In hindsight, while the experience provided us with general knowledge and friends, it really felt like going through a whirlwind. The most important piece of knowledge I came across during the incubation period was this book recommendation?—?The Founder’s dilemma. I wished I read the book before I made all of the mistakes I did.

There was a lot of hype (see the blip in mid-2013), tension and stress during the period between me and my ex-schoolmate. We went our separate ways due to differences in vision of how the project should proceed shortly after JDFI Demo Day. It was not long before I grew the team to a size of 6 and had it disbanded, realizing it was naive to scale in size before figuring out the monetization model.

Investor management mistakes

During this period of time, I also managed to commit a bunch of grave mistakes which I vow never to repeat again.

Mistake #1 was being too liberal with the stock allocation. When we incorporated the company, I was naive to believe the team would stay intact in its then configuration all the way through to the end. The cliff before vesting were to begin was only 3 months with full vesting occurring in 2 years. When my ex-schoolmate departed, the cap table was in a total mess with a huge chunk owned by a non-operator and none left for future employees without significant dilution of existing folks. This was the first serious red-flag when it came to fund raising.

Mistake #2 was giving away too much of the company for too little, too early in the project before achieving critical milestones. This was the second serious red-flag that really turned off follow up would-be investors.

Mistake #3 was not realizing the mindset difference of investors in Asia versus Silicon Valley, and thereafter picking the wrong geographical location (a.k.a network) to incubate the project. Incubating the project in the wrong network can be really detrimental to its future growth. Asian investors are inclined towards investing in applications that have a clear path to monetization while Silicon Valley investors are open towards investing in deep technology of which the path to monetization is yet apparent. During the subsequent period, I saw two similar projects incubated and successfully launched via Ycombinator.

The way I managed to fix the three problems above was to acquire funds I didn’t yet have by taking up a day job while relocating the project to back to the Valley’s network.
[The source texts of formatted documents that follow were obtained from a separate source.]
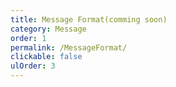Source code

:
 ```yaml
---
title: Message Format(comming soon)
category: Message
order: 1
permalink: /MessageFormat/
clickable: false
ulOrder: 3
---
```

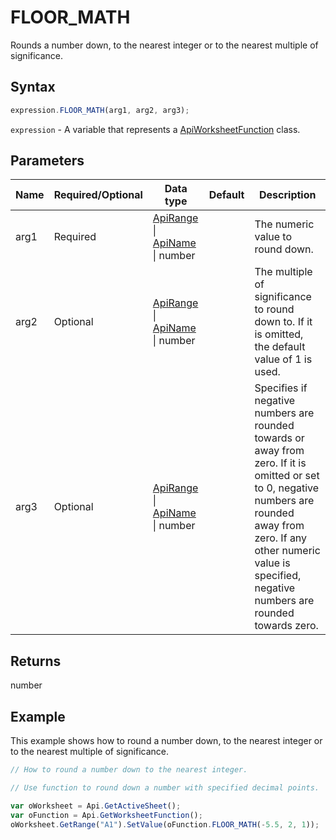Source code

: # FLOOR_MATH

Rounds a number down, to the nearest integer or to the nearest multiple of significance.

## Syntax

```javascript
expression.FLOOR_MATH(arg1, arg2, arg3);
```

`expression` - A variable that represents a [ApiWorksheetFunction](../ApiWorksheetFunction.md) class.

## Parameters

| **Name** | **Required/Optional** | **Data type** | **Default** | **Description** |
| ------------- | ------------- | ------------- | ------------- | ------------- |
| arg1 | Required | [ApiRange](../../ApiRange/ApiRange.md) \| [ApiName](../../ApiName/ApiName.md) \| number |  | The numeric value to round down. |
| arg2 | Optional | [ApiRange](../../ApiRange/ApiRange.md) \| [ApiName](../../ApiName/ApiName.md) \| number |  | The multiple of significance to round down to. If it is omitted, the default value of 1 is used. |
| arg3 | Optional | [ApiRange](../../ApiRange/ApiRange.md) \| [ApiName](../../ApiName/ApiName.md) \| number |  | Specifies if negative numbers are rounded towards or away from zero. If it is omitted or set to 0, negative numbers are rounded away from zero. If any other numeric value is specified, negative numbers are rounded towards zero. |

## Returns

number

## Example

This example shows how to round a number down, to the nearest integer or to the nearest multiple of significance.

```javascript editor-xlsx
// How to round a number down to the nearest integer.

// Use function to round down a number with specified decimal points.

var oWorksheet = Api.GetActiveSheet();
var oFunction = Api.GetWorksheetFunction();
oWorksheet.GetRange("A1").SetValue(oFunction.FLOOR_MATH(-5.5, 2, 1));
```
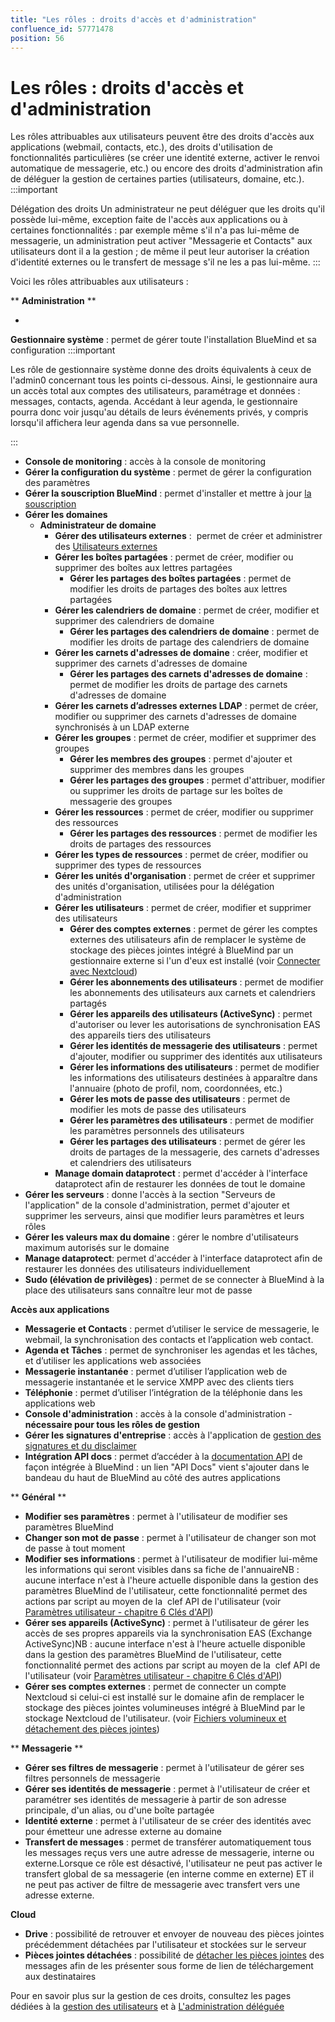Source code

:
 ```yaml
---
title: "Les rôles : droits d'accès et d'administration"
confluence_id: 57771478
position: 56
---
```

# Les rôles : droits d'accès et d'administration


Les rôles attribuables aux utilisateurs peuvent être des droits d'accès aux applications (webmail, contacts, etc.), des droits d'utilisation de fonctionnalités particulières (se créer une identité externe, activer le renvoi automatique de messagerie, etc.) ou encore des droits d'administration afin de déléguer la gestion de certaines parties (utilisateurs, domaine, etc.).
:::important

Délégation des droits
Un administrateur ne peut déléguer que les droits qu'il possède lui-même, exception faite de l'accès aux applications ou à certaines fonctionnalités : par exemple même s'il n'a pas lui-même de messagerie, un administration peut activer "Messagerie et Contacts" aux utilisateurs dont il a la gestion ; de même il peut leur autoriser la création d'identité externes ou le transfert de message s'il ne les a pas lui-même.
:::

Voici les rôles attribuables aux utilisateurs :

** **Administration** **

- 
**Gestionnaire système** : permet de gérer toute l'installation BlueMind et sa configuration
:::important

Les rôle de gestionnaire système donne des droits équivalents à ceux de l'admin0 concernant tous les points ci-dessous.
Ainsi, le gestionnaire aura un accès total aux comptes des utilisateurs, paramétrage et données : messages, contacts, agenda. Accédant à leur agenda, le gestionnaire pourra donc voir jusqu'au détails de leurs événements privés, y compris lorsqu'il affichera leur agenda dans sa vue personnelle.

:::

  - **Console de monitoring** : accès à la console de monitoring
  - **Gérer la configuration du système** : permet de gérer la configuration des paramètres
  - **Gérer la souscription BlueMind** : permet d'installer et mettre à jour [la souscription](/Guide_de_l_administrateur/La_souscription_BlueMind/)
  - **Gérer les domaines**
    - **Administrateur de domaine**
      - **Gérer des utilisateurs externes** :  permet de créer et administrer des [Utilisateurs externes](/Guide_de_l_administrateur/Gestion_des_entités/Utilisateurs/Utilisateurs_externes/) 
      - **Gérer les boîtes partagées** : permet de créer, modifier ou supprimer des boîtes aux lettres partagées
        - **Gérer les partages des boîtes partagées** : permet de modifier les droits de partages des boîtes aux lettres partagées
      - **Gérer les calendriers de domaine** : permet de créer, modifier et supprimer des calendriers de domaine
        - **Gérer les partages des calendriers de domaine** : permet de modifier les droits de partage des calendriers de domaine
      - **Gérer les carnets d'adresses de domaine** : créer, modifier et supprimer des carnets d'adresses de domaine
        - **Gérer les partages des carnets d'adresses de domaine** : permet de modifier les droits de partage des carnets d'adresses de domaine
      - **Gérer les carnets d’adresses externes LDAP** : permet de créer, modifier ou supprimer des carnets d'adresses de domaine synchronisés à un LDAP externe
      - **Gérer les groupes** : permet de créer, modifier et supprimer des groupes
        - **Gérer les membres des groupes** : permet d'ajouter et supprimer des membres dans les groupes
        - **Gérer les partages des groupes** : permet d'attribuer, modifier ou supprimer les droits de partage sur les boîtes de messagerie des groupes
      - **Gérer les ressources** : permet de créer, modifier ou supprimer des ressources
        - **Gérer les partages des ressources** : permet de modifier les droits de partages des ressources
      - **Gérer les types de ressources** : permet de créer, modifier ou supprimer des types de ressources
      - **Gérer les unités d'organisation** : permet de créer et supprimer des unités d'organisation, utilisées pour la délégation d'administration
      - **Gérer les utilisateurs** : permet de créer, modifier et supprimer des utilisateurs
        - **Gérer des comptes externes** : permet de gérer les comptes externes des utilisateurs afin de remplacer le système de stockage des pièces jointes intégré à BlueMind par un gestionnaire externe si l'un d'eux est installé (voir [Connecter avec Nextcloud](/Guide_de_l_administrateur/Configuration/Détachement_des_pièces_jointes/Connecter_avec_Nextcloud/))
        - **Gérer les abonnements des utilisateurs** : permet de modifier les abonnements des utilisateurs aux carnets et calendriers partagés
        - **Gérer les appareils des utilisateurs (ActiveSync)** : permet d'autoriser ou lever les autorisations de synchronisation EAS des appareils tiers des utilisateurs
        - **Gérer les identités de messagerie des utilisateurs** : permet d'ajouter, modifier ou supprimer des identités aux utilisateurs
        - **Gérer les informations des utilisateurs** : permet de modifier les informations des utilisateurs destinées à apparaître dans l'annuaire (photo de profil, nom, coordonnées, etc.)
        - **Gérer les mots de passe des utilisateurs** : permet de modifier les mots de passe des utilisateurs
        - **Gérer les paramètres des utilisateurs** : permet de modifier les paramètres personnels des utilisateurs
        - **Gérer les partages des utilisateurs** : permet de gérer les droits de partages de la messagerie, des carnets d'adresses et calendriers des utilisateurs
      - **Manage domain dataprotect** : permet d'accéder à l'interface dataprotect afin de restaurer les données de tout le domaine
  - **Gérer les serveurs** : donne l'accès à la section "Serveurs de l'application" de la console d'administration, permet d'ajouter et supprimer les serveurs, ainsi que modifier leurs paramètres et leurs rôles
  - **Gérer les valeurs max du domaine** : gérer le nombre d'utilisateurs maximum autorisés sur le domaine
  - **Manage dataprotect**: permet d'accéder à l'interface dataprotect afin de restaurer les données des utilisateurs individuellement
  - **Sudo (élévation de privilèges)** : permet de se connecter à BlueMind à la place des utilisateurs sans connaître leur mot de passe


****Accès aux applications****

- **Messagerie et Contacts** : permet d’utiliser le service de messagerie, le webmail, la synchronisation des contacts et l’application web contact.
- **Agenda et Tâches** : permet de synchroniser les agendas et les tâches, et d’utiliser les applications web associées
- **Messagerie instantanée** : permet d’utiliser l’application web de messagerie instantanée et le service XMPP avec des clients tiers
- **Téléphonie** : permet d’utiliser l’intégration de la téléphonie dans les applications web
- **Console d'administration** : accès à la console d'administration - **nécessaire pour tous les rôles de gestion**
- **Gérer les signatures d'entreprise** : accès à l'application de [gestion des signatures et du disclaimer](/Guide_de_l_administrateur/Configuration/Signatures_d_entreprise/)
- **Intégration API docs** : permet d’accéder à la [documentation API](https://forge.bluemind.net/staging/doc/latest/web-resources/) de façon intégrée à BlueMind : un lien "API Docs" vient s'ajouter dans le bandeau du haut de BlueMind au côté des autres applications


** **Général** **

- **Modifier ses paramètres** : permet à l'utilisateur de modifier ses paramètres BlueMind
- **Changer son mot de passe** : permet à l'utilisateur de changer son mot de passe à tout moment
- **Modifier ses informations** : permet à l'utilisateur de modifier lui-même les informations qui seront visibles dans sa fiche de l'annuaireNB : aucune interface n'est à l'heure actuelle disponible dans la gestion des paramètres BlueMind de l'utilisateur, cette fonctionnalité permet des actions par script au moyen de la  clef API de l'utilisateur (voir [Paramètres utilisateur - chapitre 6 Clés d'API](/Guide_de_l_utilisateur/Paramètres_utilisateur/))
- **Gérer ses appareils (ActiveSync)** : permet à l'utilisateur de gérer les accès de ses propres appareils via la synchronisation EAS (Exchange ActiveSync)NB : aucune interface n'est à l'heure actuelle disponible dans la gestion des paramètres BlueMind de l'utilisateur, cette fonctionnalité permet des actions par script au moyen de la  clef API de l'utilisateur (voir [Paramètres utilisateur - chapitre 6 Clés d'API](/Guide_de_l_utilisateur/Paramètres_utilisateur/))
- **Gérer ses comptes externes** : permet de connecter un compte Nextcloud si celui-ci est installé sur le domaine afin de remplacer le stockage des pièces jointes volumineuses intégré à BlueMind par le stockage Nextcloud de l'utilisateur. (voir [Fichiers volumineux et détachement des pièces jointes](/Guide_de_l_utilisateur/La_messagerie/Fichiers_volumineux_et_détachement_des_pièces_jointes/))


** **Messagerie** **

- **Gérer ses filtres de messagerie** : permet à l'utilisateur de gérer ses filtres personnels de messagerie
- **Gérer ses identités de messagerie** : permet à l'utilisateur de créer et paramétrer ses identités de messagerie à partir de son adresse principale, d'un alias, ou d'une boîte partagée
- **Identité externe** : permet à l'utilisateur de se créer des identités avec pour émetteur une adresse externe au domaine
- **Transfert de messages** : permet de transférer automatiquement tous les messages reçus vers une autre adresse de messagerie, interne ou externe.Lorsque ce rôle est désactivé, l'utilisateur ne peut pas activer le transfert global de sa messagerie (en interne comme en externe) ET il ne peut pas activer de filtre de messagerie avec transfert vers une adresse externe.


**Cloud**

- **Drive** : possibilité de retrouver et envoyer de nouveau des pièces jointes précédemment détachées par l'utilisateur et stockées sur le serveur
- **Pièces jointes détachées** : possibilité de [détacher les pièces jointes](https://forge.bluemind.net/confluence/display/DA/.Fichiers+volumineux+et+detachement+des+pieces+jointes+vBM-3.5) des messages afin de les présenter sous forme de lien de téléchargement aux destinataires


Pour en savoir plus sur la gestion de ces droits, consultez les pages dédiées à la [gestion des utilisateurs](/Guide_de_l_administrateur/Gestion_des_entités/Utilisateurs/) et à [L'administration déléguée](/Guide_de_l_administrateur/Gestion_des_entités/Utilisateurs/L_administration_déléguée/)

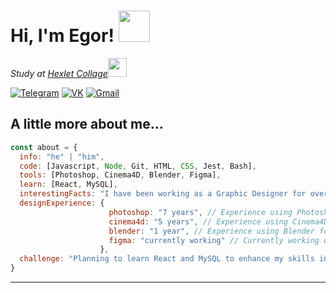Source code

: <h1> Hi, I'm Egor! <img src="https://github.com/wleha1/wleha1/assets/149160032/6079daf2-888c-4398-a272-64b54edb46d7" width="50"></h2>


<p><em>Study at <a href="https://hexly.ru/">Hexlet Collage</a><img src="https://media.giphy.com/media/WUlplcMpOCEmTGBtBW/giphy.gif" width="30">  
</em></p>


[![Telegram](https://img.shields.io/badge/-Telegram-090909?style=for-the-badge&logo=telegram&logoColor=27A0D9)](https://t.me/wlehaa)
[![VK](https://img.shields.io/badge/-VK-090909?style=for-the-badge&logo=vk&logoColor=27A0D9)](https://vk.com/wlehaa)
[![Gmail](https://img.shields.io/badge/-Gmail-090909?style=for-the-badge&logo=gmail&logoColor=27A0D9)](mailto:e.maslo509@gmail.com)



<h2> A little more about me... </h2>

```javascript
const about = {
  info: "he" | "him",
  code: [Javascript, Node, Git, HTML, CSS, Jest, Bash],
  tools: [Photoshop, Cinema4D, Blender, Figma],
  learn: [React, MySQL],
  interestingFacts: "I have been working as a Graphic Designer for over 7 years :)"
  designExperience: {
                      photoshop: "7 years", // Experience using Photoshop for 7 years
                      cinema4d: "5 years", // Experience using Cinema4D for 5 years
                      blender: "1 year", // Experience using Blender for 1 year
                      figma: "currently working" // Currently working with Figma
                    },
  challenge: "Planning to learn React and MySQL to enhance my skills in web development."
}
```


---
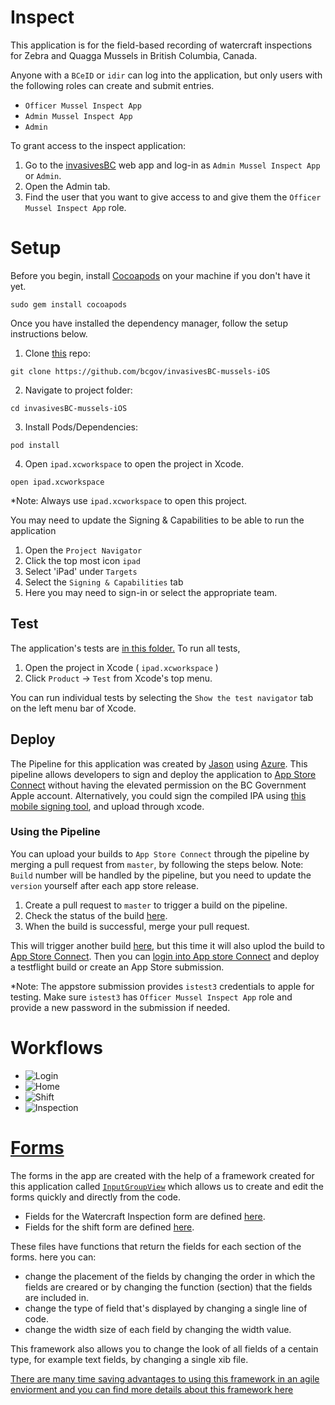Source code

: # Inspect

This application is for the field-based recording of watercraft inspections for Zebra and Quagga Mussels in British Columbia, Canada.&nbsp;

Anyone with a `BCeID` or `idir` can log into the application, but only users with the following roles can create and submit entries.
- `Officer Mussel Inspect App`
- `Admin Mussel Inspect App`
- `Admin`

To grant access to the inspect application:
1) Go to the [invasivesBC](https://invasivesbc.pathfinder.gov.bc.ca/admin) web app and log-in as `Admin Mussel Inspect App` or `Admin`.
2) Open the Admin tab.
3) Find the user that you want to give access to and give them the `Officer Mussel Inspect App` role.

# Setup

Before you begin, install [Cocoapods](https://cocoapods.org) on your machine if you don't have it yet.
```
sudo gem install cocoapods
```
Once you have installed the dependency manager, follow the setup instructions below. 

1) Clone [this](https://github.com/bcgov/invasivesBC-mussels-iOS) repo:
```
git clone https://github.com/bcgov/invasivesBC-mussels-iOS
```
2) Navigate to project folder:
```
cd invasivesBC-mussels-iOS
```
3)  Install Pods/Dependencies:
```
pod install
```
4) Open `ipad.xcworkspace` to open the project in Xcode.
```
open ipad.xcworkspace
```

*Note: Always use `ipad.xcworkspace` to open this project.

You may need to update the Signing & Capabilities to be able to run the application
1) Open the `Project Navigator`
2) Click the top most icon `ipad`
3) Select 'iPad' under `Targets`
3) Select the `Signing & Capabilities` tab
4) Here you may need to sign-in or select the appropriate team.

## Test
The application's tests are [in this folder.](https://github.com/bcgov/invasivesBC-mussels-iOS/tree/master/ipadTests)
To run all tests, 
1) Open the project in Xcode ( `ipad.xcworkspace` ) 
2) Click `Product` -> `Test` from Xcode's top menu.

You can run individual tests by selecting the `Show the test navigator` tab on the left menu bar of Xcode.


## Deploy

The Pipeline for this application was created by [Jason](https://github.com/jleach) using [Azure](https://docs.microsoft.com/en-us/azure/devops/pipelines/ecosystems/xcode?view=azure-devops).
This pipeline allows developers to sign and deploy the application to [App Store Connect](https://appstoreconnect.apple.com/login) without having the elevated permission on the BC Government Apple account.
Alternatively, you could sign the compiled IPA using [this mobile signing tool](https://signing-web-devhub-prod.pathfinder.gov.bc.ca/?intention=LOGIN#error=login_required), and upload through xcode.

### Using the Pipeline
You can upload your builds to `App Store Connect` through the pipeline by merging a pull request from `master`, by following the steps below.
Note: `Build` number will be handled by the pipeline, but you need to update the `version` yourself after each app store release.
 1) Create a pull request to `master` to trigger a build on the pipeline.
 2) Check the status of the build [here](https://fullboar.visualstudio.com/Invasive%20Species%20BC/_build?definitionId=10&_a=summary).
 3) When the build is successful, merge your pull request.
 
 This will trigger another build [here](https://fullboar.visualstudio.com/Invasive%20Species%20BC/_build?definitionId=10&_a=summary), but this time it will also uplod the build to [App Store Connect](https://appstoreconnect.apple.com/login).
 Then you can [login into App store Connect](https://appstoreconnect.apple.com/login) and deploy a testflight build or create an App Store submission. 

*Note: The appstore submission provides `istest3` credentials to apple for testing. Make sure `istest3` has `Officer Mussel Inspect App` role and provide a new password in the submission if needed.

# Workflows

- ![Login](https://github.com/bcgov/invasivesBC-mussels-iOS/blob/master/Workflow-login.jpg)
- ![Home](https://github.com/bcgov/invasivesBC-mussels-iOS/blob/master/Workflow-home.jpg)
- ![Shift](https://github.com/bcgov/invasivesBC-mussels-iOS/blob/master/Workflow-shift.jpg)
- ![Inspection](https://github.com/bcgov/invasivesBC-mussels-iOS/blob/master/Workflow-inspection.jpg)

# [Forms](https://github.com/bcgov/invasivesBC-mussels-iOS/tree/master/ipad/Views/Form)
The forms in the app are created with the help of a framework created for this application called [`InputGroupView`](https://github.com/bcgov/invasivesBC-mussels-iOS/tree/master/ipad/Views/Form) which allows us to create and edit the forms quickly and directly from the code.&nbsp;

- Fields for the Watercraft Inspection form are defined [here](https://github.com/bcgov/invasivesBC-mussels-iOS/tree/master/ipad/Models/Waterfract%20Inspection/Form%20Fields).
- Fields for the shift form are defined [here](https://github.com/bcgov/invasivesBC-mussels-iOS/tree/master/ipad/Models/Shift/Form%20Fields).

These files have functions that return the fields for each section of the forms. here you can:
- change the placement of the fields by changing the order in which the fields are creared or by changing the function (section) that the fields are included in.
- change the type of field that's displayed by changing a single line of code.
- change the width size of each field by changing the width value.

This framework also allows you to change the look of all fields of a centain type, for example text fields, by changing a single xib file.&nbsp;

[There are many time saving advantages to using this framework in an agile enviorment and you can find more details about this framework here](https://github.com/bcgov/invasivesBC-mussels-iOS/tree/master/ipad/Views/Form)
I count my blessings for having friends who lend a helping hand when I was in a crunch.

Self-doubt

I remembered having the conversation with the head of the incubator two years into the project during my visit back to Singapore when he tried to convince me the project was going nowhere and I should just throw in the towel. I managed to convince him and more importantly myself to give it go for another 6 months till the end of the year.

I remember the evenings and weekends alone in my room while not working on my day job. In between spurts of coding, I would browse through the web or sit staring at the wall trying to envision how product market fit would look like. As what Steve Jobs mentioned once in his lecture, it felt like pushing against a wall with no signs of progress or movement whatever so. If anything, it was a lot of frustration, self-doubt and dejection. A few times, I felt like throwing in the towel and just giving up. For a period of 6 months in 2014, I actually stopped touching the code in total exasperation and just left the project running on auto-pilot, swearing to never look at it again.

The hiatus was not to last long though. A calling is just like the siren, even if somewhat faint sometimes, it calls out to you in the depths of night or when just strolling along on the serene beaches of California. It was not long before I was back on my MacBook plowing through the project again with renewed vigor.

First signs of life

It was mid-2015, the project was still not showing signs of any form of traction. I had by then stockpiled some cash from my day job and was starting to get interested in acquiring a piece of real estate with the hope of generating some cashflow to bootstrap the project while freeing up my own time. It was during this period of time that I got introduced to my friend’s room mate who also happened to be interested in real estate.

We started meeting on weekends and utilizing GetData.IO to gather real estate data for our real estate investment purposes. We were gonna perform machine learning for real estate. The scope of the project was really demanding. It was during this period of dog fooding that I started understanding how users would use GetData.IO. It was also then when I realized how shitty and unsuited the infrastructure was for the kind and scale of data harvesting required for projects like ours. It catalyzed a full rewrite of the infrastructure over the course of the next two years as well as brought the semantic query language to maturity.

Technical challenges

Similar to what Max Levchin mentioned in the book Founder’s at work, during this period of time there was always this fear in the back of my mind that I would encounter technical challenges which would be unsolvable.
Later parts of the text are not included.